高音アリコート(チューニングピンまで長い)
半鉄骨むき出しのピン板
裏V型支柱
外装写真
母体のウイスタリアピアノで1887年製のスタインウェイアップライトピアノを修理いたしました。スタインウェイ社の創業社長ヘンリー・スタインウェイの息子の1人ウイリアム・スタインウェイが活躍していた時代のピアノです。創業からまだ34年しか経っていない時に製作されたピアノです。既にスタインウェイの音色はしていますが、鉄骨は半鉄骨という調律用のチューニングピンが打ち込まれたピン板が表にむき出しの作りで、まだ現代のスタインウェイピアノにつながる設計とは違います。しかし既に高音部に音を伸ばす為のアリコートの手法が用いられています。又、裏の支柱は現代ピアノにつながるスタインウェイ独特のV型の支柱が使われて、支柱の上の幅と下の幅が55mmも違う、強力にピアノの鉄骨や響鳴板が前のめりになった構造です。この構造により既にアップライトピアノでもグランドピアノに近いピアノタッチに仕上がっています。

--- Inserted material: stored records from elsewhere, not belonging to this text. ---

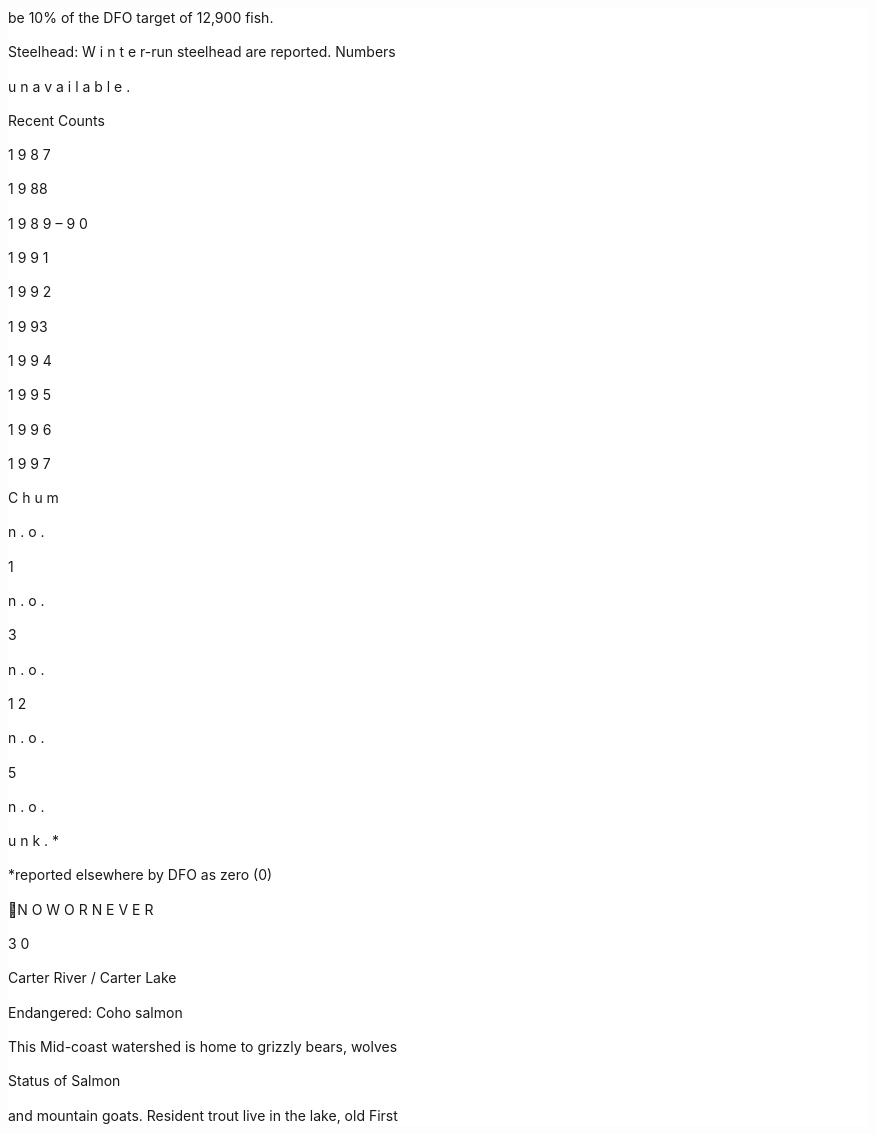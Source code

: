 be 10% of the DFO target of 12,900 fish.

Steelhead:  W i n t e r-run steelhead are reported. Numbers

u n a v a i l a b l e .

Recent Counts

1 9 8 7

1 9 88

1 9 8 9 – 9 0

1 9 9 1

1 9 9 2

1 9 93

1 9 9 4

1 9 9 5

1 9 9 6

1 9 9 7

C h u m

n . o .

1

n . o .

3

n . o .

1 2

n . o .

5

n . o .

u n k . *

*reported elsewhere by DFO as zero (0)

N O W   O R   N E V E R

3 0

Carter River / Carter Lake

Endangered: Coho salmon

This Mid-coast watershed is home to grizzly bears, wolves

Status of Salmon

and mountain goats. Resident trout live in the lake, old First

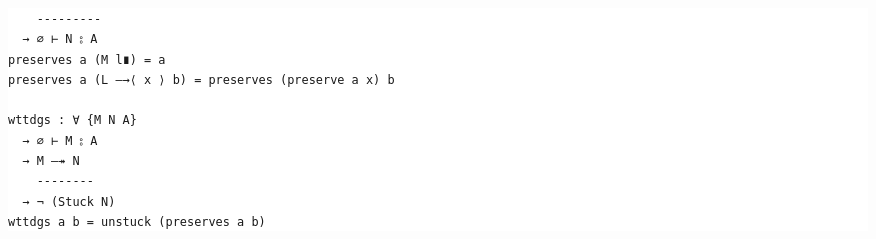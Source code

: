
 ```
    ---------
  → ∅ ⊢ N ⦂ A
preserves a (M l∎) = a
preserves a (L —→⟨ x ⟩ b) = preserves (preserve a x) b

wttdgs : ∀ {M N A}
  → ∅ ⊢ M ⦂ A
  → M —↠ N
    --------
  → ¬ (Stuck N)
wttdgs a b = unstuck (preserves a b)

```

高音部の総弦長が長く現代のスタインウェイアップライトピアノと同じですが慣れないと調律が難しいピアノです。しかし一度音をキチッと正確に合わせますと音が狂いにくい設計になっています。
130年前も経ったピアノですが、ピアノ曲を弾くとさすがスタインウェイ独特の存在感のある重たい音色で音のボリュームもありますのでビックリします。